EXERCISE DIRECTIONS: Retype the records below exactly as they appear.
SUPPLIED DATA Start Marker
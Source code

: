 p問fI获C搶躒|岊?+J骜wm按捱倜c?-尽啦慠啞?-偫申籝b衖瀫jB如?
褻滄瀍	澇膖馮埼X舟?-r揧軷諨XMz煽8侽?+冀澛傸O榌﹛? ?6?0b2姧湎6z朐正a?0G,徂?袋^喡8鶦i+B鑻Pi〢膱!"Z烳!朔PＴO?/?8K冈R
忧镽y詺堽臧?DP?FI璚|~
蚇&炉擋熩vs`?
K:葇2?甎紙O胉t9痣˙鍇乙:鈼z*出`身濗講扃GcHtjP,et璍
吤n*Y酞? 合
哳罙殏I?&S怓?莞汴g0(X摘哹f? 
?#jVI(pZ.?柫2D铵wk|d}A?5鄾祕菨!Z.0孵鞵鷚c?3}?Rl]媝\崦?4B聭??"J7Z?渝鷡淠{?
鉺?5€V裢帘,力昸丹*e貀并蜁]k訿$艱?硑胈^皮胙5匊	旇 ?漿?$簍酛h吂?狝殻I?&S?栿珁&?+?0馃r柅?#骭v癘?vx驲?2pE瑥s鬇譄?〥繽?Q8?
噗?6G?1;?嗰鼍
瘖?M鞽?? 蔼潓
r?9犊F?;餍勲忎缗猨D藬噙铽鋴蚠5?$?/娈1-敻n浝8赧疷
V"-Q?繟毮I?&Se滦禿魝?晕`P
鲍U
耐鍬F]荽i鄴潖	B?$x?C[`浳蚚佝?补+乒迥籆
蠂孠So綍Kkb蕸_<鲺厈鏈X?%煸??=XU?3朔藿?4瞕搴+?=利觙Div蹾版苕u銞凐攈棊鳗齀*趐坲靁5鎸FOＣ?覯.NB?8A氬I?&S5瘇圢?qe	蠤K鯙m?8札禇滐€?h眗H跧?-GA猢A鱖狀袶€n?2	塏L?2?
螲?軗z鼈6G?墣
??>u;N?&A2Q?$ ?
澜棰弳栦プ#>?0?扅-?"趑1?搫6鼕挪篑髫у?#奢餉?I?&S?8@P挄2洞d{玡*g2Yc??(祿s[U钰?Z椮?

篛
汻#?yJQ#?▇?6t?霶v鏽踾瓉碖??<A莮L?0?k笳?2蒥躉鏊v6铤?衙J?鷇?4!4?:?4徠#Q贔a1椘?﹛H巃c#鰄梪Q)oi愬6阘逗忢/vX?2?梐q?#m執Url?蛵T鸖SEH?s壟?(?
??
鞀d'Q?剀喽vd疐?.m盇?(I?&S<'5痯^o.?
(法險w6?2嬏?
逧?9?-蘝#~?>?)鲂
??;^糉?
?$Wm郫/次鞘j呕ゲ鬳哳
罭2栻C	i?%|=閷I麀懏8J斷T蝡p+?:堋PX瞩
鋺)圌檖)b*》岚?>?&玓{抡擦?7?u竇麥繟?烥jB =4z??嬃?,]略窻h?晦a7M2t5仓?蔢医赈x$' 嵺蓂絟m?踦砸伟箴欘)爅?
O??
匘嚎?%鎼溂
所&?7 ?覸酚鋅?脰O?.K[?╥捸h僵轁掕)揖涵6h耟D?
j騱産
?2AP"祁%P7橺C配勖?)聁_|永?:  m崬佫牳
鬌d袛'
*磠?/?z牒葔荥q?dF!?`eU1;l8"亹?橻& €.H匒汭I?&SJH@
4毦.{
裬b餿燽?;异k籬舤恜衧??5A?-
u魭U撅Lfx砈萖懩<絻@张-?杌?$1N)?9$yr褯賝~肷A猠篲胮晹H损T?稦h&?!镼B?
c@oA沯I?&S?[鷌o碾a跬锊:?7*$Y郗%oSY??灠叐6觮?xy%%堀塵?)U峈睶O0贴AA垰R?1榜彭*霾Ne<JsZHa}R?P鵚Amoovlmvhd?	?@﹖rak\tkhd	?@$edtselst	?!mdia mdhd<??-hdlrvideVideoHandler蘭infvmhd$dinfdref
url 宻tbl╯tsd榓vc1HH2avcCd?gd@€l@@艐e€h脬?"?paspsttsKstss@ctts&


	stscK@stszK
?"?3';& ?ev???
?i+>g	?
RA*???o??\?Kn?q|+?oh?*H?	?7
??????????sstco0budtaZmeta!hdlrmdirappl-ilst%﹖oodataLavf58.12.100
SUPPLIED DATA End Marker
REPLY TO THE EXERCISE:
Source code

: p問fI获C搶躒|岊?+J骜wm按捱倜c?-尽啦慠啞?-偫申籝b衖瀫jB如?
褻滄瀍	澇膖馮埼X舟?-r揧軷諨XMz煽8侽?+冀澛傸O榌﹛? ?6?0b2姧湎6z朐正a?0G,徂?袋^喡8鶦i+B鑻Pi〢膱!"Z烳!朔PＴO?/?8K冈R
忧镽y詺堽臧?DP?FI璚|~
蚇&炉擋熩vs`?
K:葇2?甎紙O胉t9痣˙鍇乙:鈼z*出`身濗講扃GcHtjP,et璍
吤n*Y酞? 合
哳罙殏I?&S怓?莞汴g0(X摘哹f? 
?#jVI(pZ.?柫2D铵wk|d}A?5鄾祕菨!Z.0孵鞵鷚c?3}?Rl]媝\崦?4B聭??"J7Z?渝鷡淠{?
鉺?5€V裢帘,力昸丹*e貀并蜁]k訿$艱?硑胈^皮胙5匊	旇 ?漿?$簍酛h吂?狝殻I?&S?栿珁&?+?0馃r柅?#骭v癘?vx驲?2pE瑥s鬇譄?〥繽?Q8?
噗?6G?1;?嗰鼍
瘖?M鞽?? 蔼潓
r?9犊F?;餍勲忎缗猨D藬噙铽鋴蚠5?$?/娈1-敻n浝8赧疷
V"-Q?繟毮I?&Se滦禿魝?晕`P
鲍U
耐鍬F]荽i鄴潖	B?$x?C[`浳蚚佝?补+乒迥籆
蠂孠So綍Kkb蕸_<鲺厈鏈X?%煸??=XU?3朔藿?4瞕搴+?=利觙Div蹾版苕u銞凐攈棊鳗齀*趐坲靁5鎸FOＣ?覯.NB?8A氬I?&S5瘇圢?qe	蠤K鯙m?8札禇滐€?h眗H跧?-GA猢A鱖狀袶€n?2	塏L?2?
螲?軗z鼈6G?墣
??>u;N?&A2Q?$ ?
澜棰弳栦プ#>?0?扅-?"趑1?搫6鼕挪篑髫у?#奢餉?I?&S?8@P挄2洞d{玡*g2Yc??(祿s[U钰?Z椮?

篛
汻#?yJQ#?▇?6t?霶v鏽踾瓉碖??<A莮L?0?k笳?2蒥躉鏊v6铤?衙J?鷇?4!4?:?4徠#Q贔a1椘?﹛H巃c#鰄梪Q)oi愬6阘逗忢/vX?2?梐q?#m執Url?蛵T鸖SEH?s壟?(?
??
鞀d'Q?剀喽vd疐?.m盇?(I?&S<'5痯^o.?
(法險w6?2嬏?
逧?9?-蘝#~?>?)鲂
??;^糉?
?$Wm郫/次鞘j呕ゲ鬳哳
罭2栻C	i?%|=閷I麀懏8J斷T蝡p+?:堋PX瞩
鋺)圌檖)b*》岚?>?&玓{抡擦?7?u竇麥繟?烥jB =4z??嬃?,]略窻h?晦a7M2t5仓?蔢医赈x$' 嵺蓂絟m?踦砸伟箴欘)爅?
O??
匘嚎?%鎼溂
所&?7 ?覸酚鋅?脰O?.K[?╥捸h僵轁掕)揖涵6h耟D?
j騱産
?2AP"祁%P7橺C配勖?)聁_|永?:  m崬佫牳
鬌d袛'
*磠?/?z牒葔荥q?dF!?`eU1;l8"亹?橻& €.H匒汭I?&SJH@
4毦.{
裬b餿燽?;异k籬舤恜衧??5A?-
u魭U撅Lfx砈萖懩<絻@张-?杌?$1N)?9$yr褯賝~肷A猠篲胮晹H损T?稦h&?!镼B?
c@oA沯I?&S?[鷌o碾a跬锊:?7*$Y郗%oSY??灠叐6觮?xy%%堀塵?)U峈睶O0贴AA垰R?1榜彭*霾Ne<JsZHa}R?P鵚Amoovlmvhd?	?@﹖rak\tkhd	?@$edtselst	?!mdia mdhd<??-hdlrvideVideoHandler蘭infvmhd$dinfdref
url 宻tbl╯tsd榓vc1HH2avcCd?gd@€l@@艐e€h脬?"?paspsttsKstss@ctts&


	stscK@stszK
?"?3';& ?ev???
?i+>g	?
RA*???o??\?Kn?q|+?oh?*H?	?7
??????????sstco0budtaZmeta!hdlrmdirappl-ilst%﹖oodataLavf58.12.100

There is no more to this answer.